**INSTRUCTIONS FOR THE TASK:** Please transcribe, exactly, the line that contains "Opal, in addition, still" and every line after it to the end of the records, and nothing else.

**INPUT MATERIAL:**
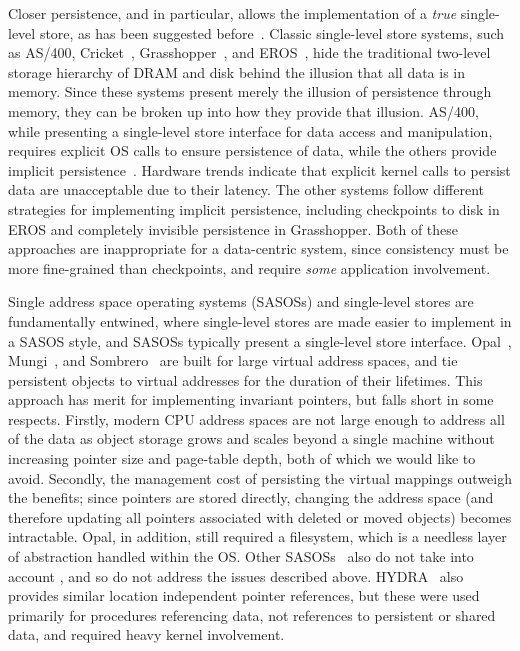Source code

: Closer persistence, and \NVM in particular, allows the implementation of a \textit{true}
single-level store, as has been suggested before~\cite{bailey:hotos11}.
Classic single-level store systems, such as AS/400, Cricket~\cite{shekita:uwtr956},
Grasshopper~\cite{dearli:cs94}, and
EROS~\cite{shapiro:usenix02}, hide the traditional two-level storage hierarchy of DRAM and disk
behind the illusion that all data is in memory. Since these systems present merely the illusion of persistence
through memory, they can be broken up into how they provide that illusion. AS/400, while presenting
a single-level store interface for data access and manipulation, requires explicit OS calls to
ensure persistence of data, while the others provide implicit persistence~\cite{dearli:cs94}.
Hardware trends indicate that explicit kernel calls to persist data are unacceptable
due to their latency. The other systems follow different strategies for implementing implicit
persistence, including checkpoints to disk in EROS and completely invisible persistence in
Grasshopper. Both of these approaches are inappropriate for a data-centric system, since consistency must be more
fine-grained than checkpoints, and require \emph{some} application involvement.

Single address space operating systems (SASOSs) and single-level stores are fundamentally entwined,
where single-level stores are made easier to implement in a SASOS style, and SASOSs typically
present a single-level store interface. Opal~\cite{chase:sosp01}, Mungi~\cite{heiser:scse9314}, and
Sombrero~\cite{miller:osr00} are built for large virtual address spaces, and tie persistent objects
to virtual addresses for the duration of their lifetimes. This approach has merit for implementing
invariant pointers, but falls short in some respects. Firstly, modern
CPU address spaces are not large enough to address all of the data as object storage grows and
scales beyond a single machine without increasing pointer size and page-table depth, both of which
we would like to avoid. Secondly, the management cost of persisting the virtual mappings
outweigh the benefits; since pointers are stored directly, changing the address space (and
therefore updating all pointers associated with deleted or moved objects) becomes intractable.
Opal, in addition, still required a filesystem, which is a needless layer of abstraction handled
within the OS. Other
SASOSs~\cite{roscoe:osr94,heiser:scse9314,miller:osr00} also do not take into account \NVM, and so
do not address the issues described above.
HYDRA~\cite{wulf:cacm74} also provides similar location independent pointer references, but these
were used primarily for procedures referencing data, not references to persistent or shared data, and required
heavy kernel involvement.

**YOUR RESPONSE:**
Opal, in addition, still required a filesystem, which is a needless layer of abstraction handled
within the OS. Other
SASOSs~\cite{roscoe:osr94,heiser:scse9314,miller:osr00} also do not take into account \NVM, and so
do not address the issues described above.
HYDRA~\cite{wulf:cacm74} also provides similar location independent pointer references, but these
were used primarily for procedures referencing data, not references to persistent or shared data, and required
heavy kernel involvement.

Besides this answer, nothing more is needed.